Written by William C. Vantuono, Editor-in-Chief

Norfolk Southern Corp. late Tuesday reported fourth-quarter 2010 net income of $402 million, or $1.09 per diluted share, 31% higher than the $307 million, or 82 cents per diluted share, the company garnered in the fourth quarter of 2009. Fourth-quarter 2010 results benefited from a $34 million, or 9 cents per diluted share, change in estimate affecting deferred income taxes, the company said.

Fourth-quarter railway operating revenue was $2.4 billion, up 14% from a year ago.

ns_logo.jpgNet income for 2010 was $1.5 billion, or $4.00 per diluted share, up 45% from the $1.0 billion, or $2.76 per diluted share, for the full-year 2009. Full-year railway operating revenue was up 19% to $9.5 billion.

NS’s fourth-quarter railway operating ratio improved by 1% to 73.2% compared with the same period last year. For 2010, the operating ratio improved by 5% to 71.9% compared with 2009, the company said.

“During 2010 we profitably grew the business, invested in the franchise, generated significant levels of cash, and produced attractive returns for our shareholders,” said CEO Wick Moorman. “We have every reason to believe that 2011 will be an even stronger year for us.”

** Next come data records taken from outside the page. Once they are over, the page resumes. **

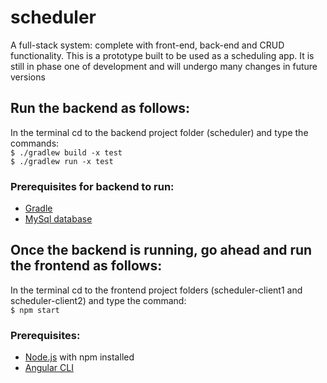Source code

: # scheduler
A full-stack system: complete with front-end, back-end and CRUD functionality. This is a prototype built to be used as a scheduling app. It is still in phase one of development and will undergo many changes in future versions

## Run the backend as follows:
In the terminal cd to the backend project folder (scheduler) and type the commands: <br/>
`$ ./gradlew build -x test` <br/>
`$ ./gradlew run -x test`

### Prerequisites for backend to run:
* [Gradle](https://gradle.org/)
* [MySql database](https://www.mysql.com/)

## Once the backend is running, go ahead and run the frontend as follows:
In the terminal cd to the frontend project folders (scheduler-client1 and scheduler-client2) and type the command: <br/>
`$ npm start`

### Prerequisites:
* [Node.js](https://nodejs.org/en/) with npm installed
* [Angular CLI](https://cli.angular.io/)
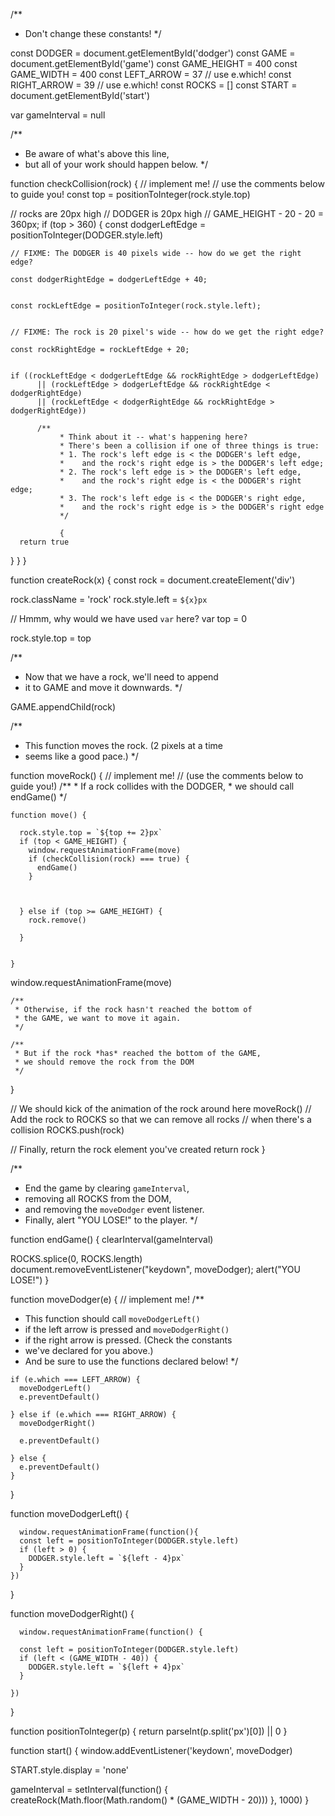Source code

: /**
 * Don't change these constants!
 */

const DODGER = document.getElementById('dodger')
const GAME = document.getElementById('game')
const GAME_HEIGHT = 400
const GAME_WIDTH = 400
const LEFT_ARROW = 37 // use e.which!
const RIGHT_ARROW = 39 // use e.which!
const ROCKS = []
const START = document.getElementById('start')

var gameInterval = null

/**
 * Be aware of what's above this line,
 * but all of your work should happen below.
 */

function checkCollision(rock) {
  // implement me!
  // use the comments below to guide you!
  const top = positionToInteger(rock.style.top)

  // rocks are 20px high
  // DODGER is 20px high
  // GAME_HEIGHT - 20 - 20 = 360px;
  if (top > 360) {
    const dodgerLeftEdge = positionToInteger(DODGER.style.left)

    // FIXME: The DODGER is 40 pixels wide -- how do we get the right edge?
    
    const dodgerRightEdge = dodgerLeftEdge + 40;


    const rockLeftEdge = positionToInteger(rock.style.left);


    // FIXME: The rock is 20 pixel's wide -- how do we get the right edge?
    
    const rockRightEdge = rockLeftEdge + 20;


    if ((rockLeftEdge < dodgerLeftEdge && rockRightEdge > dodgerLeftEdge)
          || (rockLeftEdge > dodgerLeftEdge && rockRightEdge < dodgerRightEdge) 
          || (rockLeftEdge < dodgerRightEdge && rockRightEdge > dodgerRightEdge))  
          
          /**
               * Think about it -- what's happening here?
               * There's been a collision if one of three things is true:
               * 1. The rock's left edge is < the DODGER's left edge,
               *    and the rock's right edge is > the DODGER's left edge;
               * 2. The rock's left edge is > the DODGER's left edge,
               *    and the rock's right edge is < the DODGER's right edge;
               * 3. The rock's left edge is < the DODGER's right edge,
               *    and the rock's right edge is > the DODGER's right edge
               */ 
               
               {
      return true
    
  } 
 }
}

function createRock(x) {
  const rock = document.createElement('div')

  rock.className = 'rock'
  rock.style.left = `${x}px`

  // Hmmm, why would we have used `var` here?
  var top = 0

  rock.style.top = top

  /**
   * Now that we have a rock, we'll need to append
   * it to GAME and move it downwards.
   */

  GAME.appendChild(rock)


  /**
   * This function moves the rock. (2 pixels at a time
   * seems like a good pace.)
   */

  function moveRock() {
    // implement me!
    // (use the comments below to guide you!)
    /**
     * If a rock collides with the DODGER,
     * we should call endGame()
     */
    
    

    function move() {
      
      rock.style.top = `${top += 2}px`
      if (top < GAME_HEIGHT) {
        window.requestAnimationFrame(move)
        if (checkCollision(rock) === true) {
          endGame()
        } 
          
        
        
      } else if (top >= GAME_HEIGHT) {
        rock.remove()
        
      } 
    
    
    } 
  
   window.requestAnimationFrame(move)

    
    /**
     * Otherwise, if the rock hasn't reached the bottom of
     * the GAME, we want to move it again.
     */

    /**
     * But if the rock *has* reached the bottom of the GAME,
     * we should remove the rock from the DOM
     */
  }


  // We should kick of the animation of the rock around here
  moveRock()
  // Add the rock to ROCKS so that we can remove all rocks
  // when there's a collision
  ROCKS.push(rock)
  

  // Finally, return the rock element you've created
  return rock
}

/**
 * End the game by clearing `gameInterval`,
 * removing all ROCKS from the DOM,
 * and removing the `moveDodger` event listener.
 * Finally, alert "YOU LOSE!" to the player.
 */

function endGame() {
  clearInterval(gameInterval)
  
  ROCKS.splice(0, ROCKS.length)
  document.removeEventListener("keydown", moveDodger);
  alert("YOU LOSE!")
}

function moveDodger(e) {
  // implement me!
  /**
   * This function should call `moveDodgerLeft()`
   * if the left arrow is pressed and `moveDodgerRight()`
   * if the right arrow is pressed. (Check the constants
   * we've declared for you above.)
   * And be sure to use the functions declared below!
   */

  
    if (e.which === LEFT_ARROW) {
      moveDodgerLeft()
      e.preventDefault()
      
    } else if (e.which === RIGHT_ARROW) {
      moveDodgerRight()
      
      e.preventDefault()
    
    } else {
      e.preventDefault()
    }
  

}

function moveDodgerLeft() {
 
      window.requestAnimationFrame(function(){
      const left = positionToInteger(DODGER.style.left) 
      if (left > 0) {
        DODGER.style.left = `${left - 4}px`
      }
    })
      
      
   
  
    
  }

function moveDodgerRight() {
  

      window.requestAnimationFrame(function() {
      
      const left = positionToInteger(DODGER.style.left)
      if (left < (GAME_WIDTH - 40)) {
        DODGER.style.left = `${left + 4}px`
      }
      
    })
  
  
}




function positionToInteger(p) {
  return parseInt(p.split('px')[0]) || 0
}

function start() {
  window.addEventListener('keydown', moveDodger)

  START.style.display = 'none'

  gameInterval = setInterval(function() {
    createRock(Math.floor(Math.random() *  (GAME_WIDTH - 20)))
  }, 1000)
}

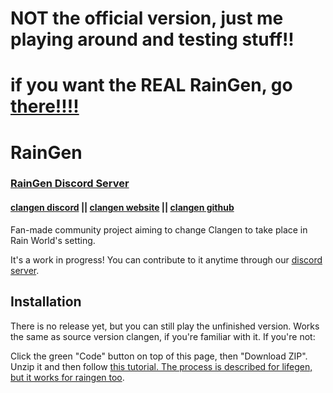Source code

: # NOT the official version, just me playing around and testing stuff!!
# if you want the REAL RainGen, go [there!!!!](https://github.com/DevilKitten/Raingen)


# RainGen

### [RainGen Discord Server](https://discord.gg/Zyj6vTq4rS)
#### [clangen discord](https://discord.gg/clangen) || [clangen website](https://clangen.io/) || [clangen github](https://github.com/ClanGenOfficial/clangen)
Fan-made community project aiming to change Clangen to take place in Rain World's setting. 

It's a work in progress! You can contribute to it anytime through our [discord server](https://discord.gg/Zyj6vTq4rS). 

## Installation
There is no release yet, but you can still play the unfinished version. Works the same as source version clangen, if you're familiar with it. If you're not:

Click the green "Code" button on top of this page, then "Download ZIP". Unzip it and then follow [this tutorial. The process is described for lifegen, but it works for raingen too](https://docs.google.com/document/d/1Iakhi3sWnx9ubc3njK4k07xttQilN5W4WITgknla59Q/edit).
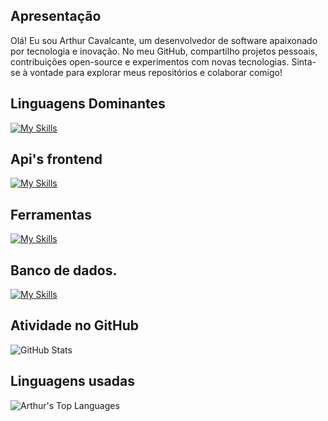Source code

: ## Apresentação

Olá! Eu sou Arthur Cavalcante, um desenvolvedor de software apaixonado por tecnologia e inovação. No meu GitHub, compartilho projetos pessoais, contribuições open-source e experimentos com novas tecnologias. Sinta-se à vontade para explorar meus repositórios e colaborar comigo!

## Linguagens Dominantes 

[![My Skills](https://skillicons.dev/icons?i=js,html,css,python,golang,cs,lua,cpp,ruby)](https://skillicons.dev)

## Api's frontend

[![My Skills](https://skillicons.dev/icons?i=nodejs,vuejs,&theme=light)](https://skillicons.dev)

## Ferramentas

[![My Skills](https://skillicons.dev/icons?i=blender,robloxstudio,visualstudio,sublime,webstorm&theme=light)](https://skillicons.dev)

## Banco de dados.

[![My Skills](https://skillicons.dev/icons?i=mongodb,mysql)](https://skillicons.dev)

## 

## Atividade no GitHub

![GitHub Stats](https://github-readme-stats.vercel.app/api?username=arthurcavalcante&show_icons=true&theme=radical)

## Linguagens usadas

![Arthur's Top Languages](https://github-readme-stats.vercel.app/api/top-langs/?username=arthurcavalcante&theme=github_dark&show_icons=true&hide_border=true&layout=compact)


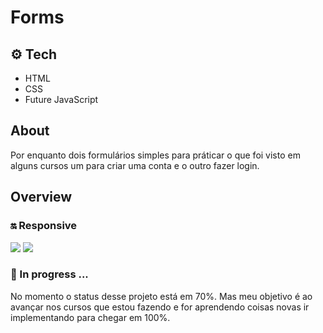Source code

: <h1>Forms</h1>

<h2>⚙️ Tech</h2>
<ul>
    <li>HTML</li>
    <li>CSS</li>
    <li>Future JavaScript</li>
</ul>

<h2>About</h2>
<p>Por enquanto dois formulários  simples para práticar o que foi visto em alguns cursos um para criar uma conta e o outro fazer login. </p>

<h2>Overview</h2>
<h3>🔛 Responsive</h3>
<img src="./img/overview.gif">

<img src="./img/responsive.gif">

<h3>🔨 In progress ...</h3>
<p> No momento o status desse projeto está em 70%. Mas meu objetivo é ao avançar nos cursos que estou fazendo e for aprendendo coisas novas ir implementando para chegar em 100%.   
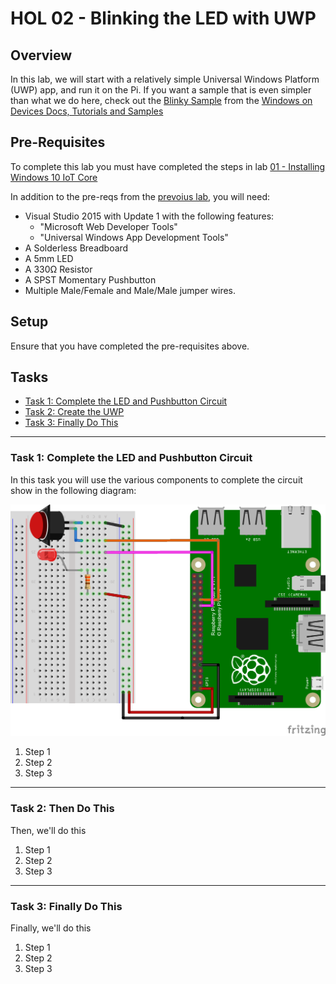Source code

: ﻿# HOL 02 - Blinking the LED with UWP

## Overview

In this lab, we will start with a relatively simple Universal Windows Platform (UWP) app, and run it on the Pi.  If you want a sample that is even simpler than what we do here, check out the <a href="http://ms-iot.github.io/content/en-US/win10/samples/Blinky.htm" target="_blank">Blinky Sample</a> from the <a href="http://ms-iot.github.io/content/en-US/win10/StartCoding.htm" target="_blank">Windows on Devices Docs, Tutorials and Samples</a>

## Pre-Requisites

To complete this lab you must have completed the steps in lab [01 - Installing Windows 10 IoT Core](../HOLs/01-InstallingWindows10IotCore/) 

In addition to the pre-reqs from the [prevoius lab](../HOLs/01-InstallingWindows10IotCore/), you will need:

- Visual Studio 2015 with Update 1 with the following features:
	- "Microsoft Web Developer Tools"
	- "Universal Windows App Development Tools"
- A Solderless Breadboard
- A 5mm LED
- A 330&#0937; Resistor
- A SPST Momentary Pushbutton
- Multiple Male/Female and Male/Male jumper wires.

## Setup

Ensure that you have completed the pre-requisites above. 

## Tasks

- [Task 1: Complete the LED and Pushbutton Circuit](#Task1)
- [Task 2: Create the UWP](#Task2)
- [Task 3: Finally Do This](#Task3)

---

<a name="Task1"></a>
### Task 1: Complete the LED and Pushbutton Circuit

In this task you will use the various components to complete the circuit show in the following diagram:

![01010-LedAndPushbuttonCircuit](images/01010-ledandpushbuttoncircuit.png?raw=true "LED and Pushbutton Circuit") 

1. Step 1
1. Step 2
1. Step 3

---

<a name="Task2"></a>
### Task 2: Then Do This

Then, we'll do this

1. Step 1
1. Step 2
1. Step 3

---

<a name="Task3"></a>
### Task 3: Finally Do This

Finally, we'll do this

1. Step 1
1. Step 2
1. Step 3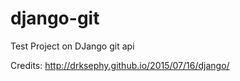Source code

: # django-git
Test Project on DJango git api 



Credits: http://drksephy.github.io/2015/07/16/django/
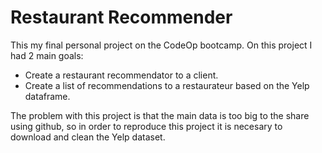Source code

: # Restaurant Recommender
This my final personal project on the CodeOp bootcamp. On this project I had 2 main goals:
* Create a restaurant recommendator to a client.
* Create a list of recommendations to a restaurateur
based on the Yelp dataframe.

The problem with this project is that the main data is too big to the share using github, so in order to reproduce this project it is necesary to download and clean the Yelp dataset.
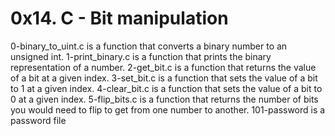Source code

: # 0x14. C - Bit manipulation
0-binary_to_uint.c is a function that converts a binary number to an unsigned int.
1-print_binary.c is a function that prints the binary representation of a number.
2-get_bit.c is a function that returns the value of a bit at a given index.
3-set_bit.c is a function that sets the value of a bit to 1 at a given index.
4-clear_bit.c is a function that sets the value of a bit to 0 at a given index.
5-flip_bits.c is a function that returns the number of bits you would need to flip to get from one number to another.
101-password is a password file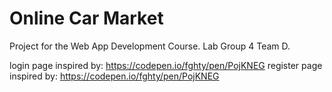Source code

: # Online Car Market

Project for the Web App Development Course.
Lab Group 4 Team D.

login page inspired by: https://codepen.io/fghty/pen/PojKNEG
register page inspired by: https://codepen.io/fghty/pen/PojKNEG
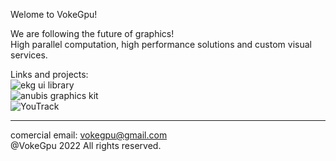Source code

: Welome to VokeGpu!

We are following the future of graphics!  
High parallel computation, high performance solutions and custom visual services. 

Links and projects:  
![ekg ui library](https://github.com/vokegpu/ekg-ui-library)  
![anubis graphics kit](https://github.com/vokegpu/anubis-graphics-kit)  
![YouTrack](https://vokegpu.youtrack.cloud)  

---

comercial email: vokegpu@gmail.com  
@VokeGpu 2022 All rights reserved.
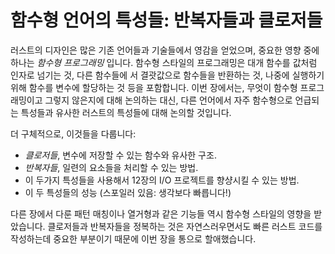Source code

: # 함수형 언어의 특성들: 반복자들과 클로저들

러스트의 디자인은 많은 기존 언어들과 기술들에서 영감을 얻었으며,
중요한 영향 중에 하나는 *함수형 프로그래밍* 입니다.
함수형 스타일의 프로그래밍은 대개 함수를 값처럼 인자로 넘기는 것, 다른 함수들에
서 결괏값으로 함수들을 반환하는 것, 나중에 실행하기 위해 함수를 변수에 할당하는
것 등을 포함합니다. 이번 장에서는, 무엇이 함수형 프로그래밍이고 그렇지 않은지에 
대해 논의하는 대신, 다른 언어에서 자주 함수형으로 언급되는 특성들과 유사한 
러스트의 특성들에 대해 논의할 것입니다.

더 구체적으로, 이것들을 다룹니다:

* *클로저들*, 변수에 저장할 수 있는 함수와 유사한 구조.
* *반복자들*, 일련의 요소들을 처리할 수 있는 방법.
* 이 두가지 특성들을 사용해서 12장의 I/O 프로젝트를 향샹시킬 수 있는 방법.
* 이 두 특성들의 성능 (스포일러 있음: 생각보다 빠릅니다!)

다른 장에서 다룬 패턴 매칭이나 열거형과 같은 기능들 역시 함수형
스타일의 영향을 받았습니다. 클로저들과 반복자들을 정복하는 것은 자연스러우면서도
빠른 러스트 코드를 작성하는데 중요한 부분이기 때문에 이번 장을 통으로 할애했습니다.
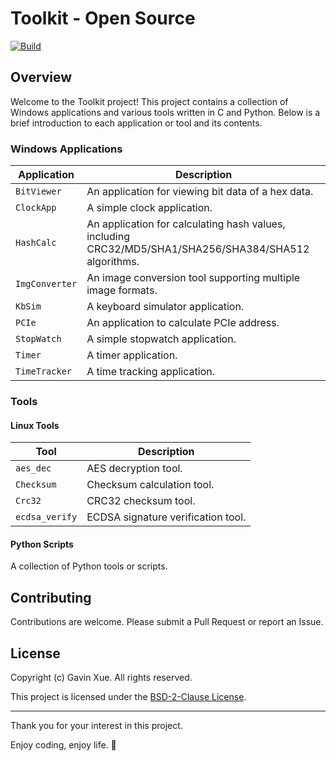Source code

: # Toolkit - Open Source
[![Build](https://github.com/vinxue/Toolkit/actions/workflows/build.yml/badge.svg)](https://github.com/vinxue/Toolkit/actions/workflows/build.yml)


## Overview

Welcome to the Toolkit project! This project contains a collection of Windows applications and various tools written in C and Python. Below is a brief introduction to each application or tool and its contents.

### Windows Applications

| Application     | Description                                                           |
|-----------------|-----------------------------------------------------------------------|
| `BitViewer`     | An application for viewing bit data of a hex data.                    |
| `ClockApp`      | A simple clock application.                                           |
| `HashCalc`      | An application for calculating hash values, including CRC32/MD5/SHA1/SHA256/SHA384/SHA512 algorithms. |
| `ImgConverter`  | An image conversion tool supporting multiple image formats.           |
| `KbSim`         | A keyboard simulator application.                                     |
| `PCIe`          | An application to calculate PCIe address.                             |
| `StopWatch`     | A simple stopwatch application.                                       |
| `Timer`         | A timer application.                                                  |
| `TimeTracker`   | A time tracking application.                                          |

### Tools

#### Linux Tools

| Tool            | Description                                                           |
|-----------------|-----------------------------------------------------------------------|
| `aes_dec`       | AES decryption tool.                                                  |
| `Checksum`      | Checksum calculation tool.                                            |
| `Crc32`         | CRC32 checksum tool.                                                  |
| `ecdsa_verify`  | ECDSA signature verification tool.                                    |

#### Python Scripts

A collection of Python tools or scripts.

## Contributing

Contributions are welcome. Please submit a Pull Request or report an Issue.

## License

Copyright (c) Gavin Xue. All rights reserved.

This project is licensed under the [BSD-2-Clause License](LICENSE).

---

Thank you for your interest in this project.

Enjoy coding, enjoy life. 🌹
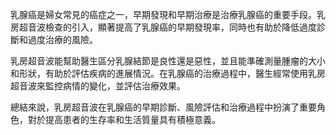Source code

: 乳腺癌是婦女常見的癌症之一，早期發現和早期治療是治療乳腺癌的重要手段。乳房超音波檢查的引入，顯著提高了乳腺癌的早期發現率，同時也有助於降低過度診斷和過度治療的風險。

乳房超音波能幫助醫生區分乳腺結節是良性還是惡性，並且能準確測量腫瘤的大小和形狀，有助於評估疾病的進展情況。在乳腺癌的治療過程中，醫生經常使用乳房超音波來監控病情的變化，並評估治療效果。

總結來說，乳房超音波在乳腺癌的早期診斷、風險評估和治療過程中扮演了重要角色，對於提高患者的生存率和生活質量具有積極意義。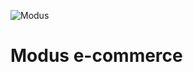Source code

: ![Modus](https://mir-s3-cdn-cf.behance.net/project_modules/disp/8b6f0f37146683.5735e878899de.jpg)

# Modus e-commerce

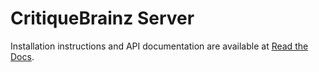 # CritiqueBrainz Server

Installation instructions and API documentation are available at [Read the Docs](https://critiquebrainz.readthedocs.org/).
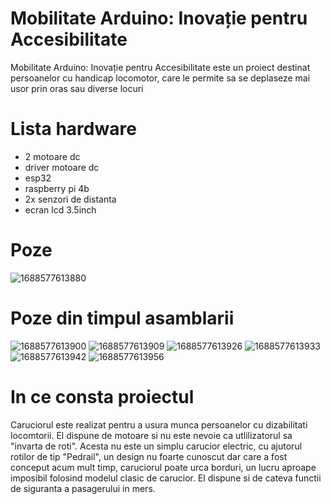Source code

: # Mobilitate Arduino: Inovație pentru Accesibilitate
Mobilitate Arduino: Inovație pentru Accesibilitate este un proiect destinat persoanelor cu handicap locomotor, care le permite sa se deplaseze mai usor prin oras sau diverse locuri

# Lista hardware

- 2 motoare dc
- driver motoare dc
- esp32
- raspberry pi 4b
- 2x senzori de distanta
- ecran lcd 3.5inch

# Poze 

![1688577613880](https://github.com/nominal2/A.P.H/assets/83899932/6a1169d0-710d-47d5-b448-42dbeb945eec)

# Poze din timpul asamblarii


![1688577613900](https://github.com/nominal2/A.P.H/assets/83899932/3dd0fb7a-4ea8-413e-b793-a2924954e36d)
![1688577613909](https://github.com/nominal2/A.P.H/assets/83899932/a8b5d93a-9f03-4da5-ad95-f1ac16c18985)
![1688577613926](https://github.com/nominal2/A.P.H/assets/83899932/b7e1a0e7-24b1-428e-9785-96a203a05877)
![1688577613933](https://github.com/nominal2/A.P.H/assets/83899932/18238d6d-cdff-41c1-b898-8210d9341ca8)
![1688577613942](https://github.com/nominal2/A.P.H/assets/83899932/8defcae8-aa62-4e7d-81ef-05773548b6d8)
![1688577613956](https://github.com/nominal2/A.P.H/assets/83899932/66cfcb04-7717-4d89-bc66-453bede9d3ef)


# In ce consta proiectul

Caruciorul este realizat pentru a usura munca persoanelor cu dizabilitati locomtorii. El dispune de motoare si nu este nevoie ca utlilizatorul sa "invarta de roti". Acesta nu este un simplu carucior electric, cu ajutorul rotilor de tip "Pedrail", un design nu foarte cunoscut dar care a fost conceput acum mult timp, caruciorul poate urca borduri, un lucru aproape imposibil folosind modelul clasic de carucior.
El dispune si de cateva functii de siguranta a pasagerului in mers.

Norfolk Southern’s proposed 2011 base capital budget is $1.74 billion, 19% higher than 2010’s $1.47 billion. It includes $244 million for facilities and terminals; $212 million for locomotives (including 50 new road units—25 EMD and 25 GE); $155 million for freight cars (including 1,500 new coal cars); $96 million for technology upgrades; $79 million for infrastructure programs (including coal and merchandise network improvements); and $194 million for “other” projetcs.

On top of that, NS plans to spend $334 million to purchase freight cars that are currently leased, and $146 million for PTC.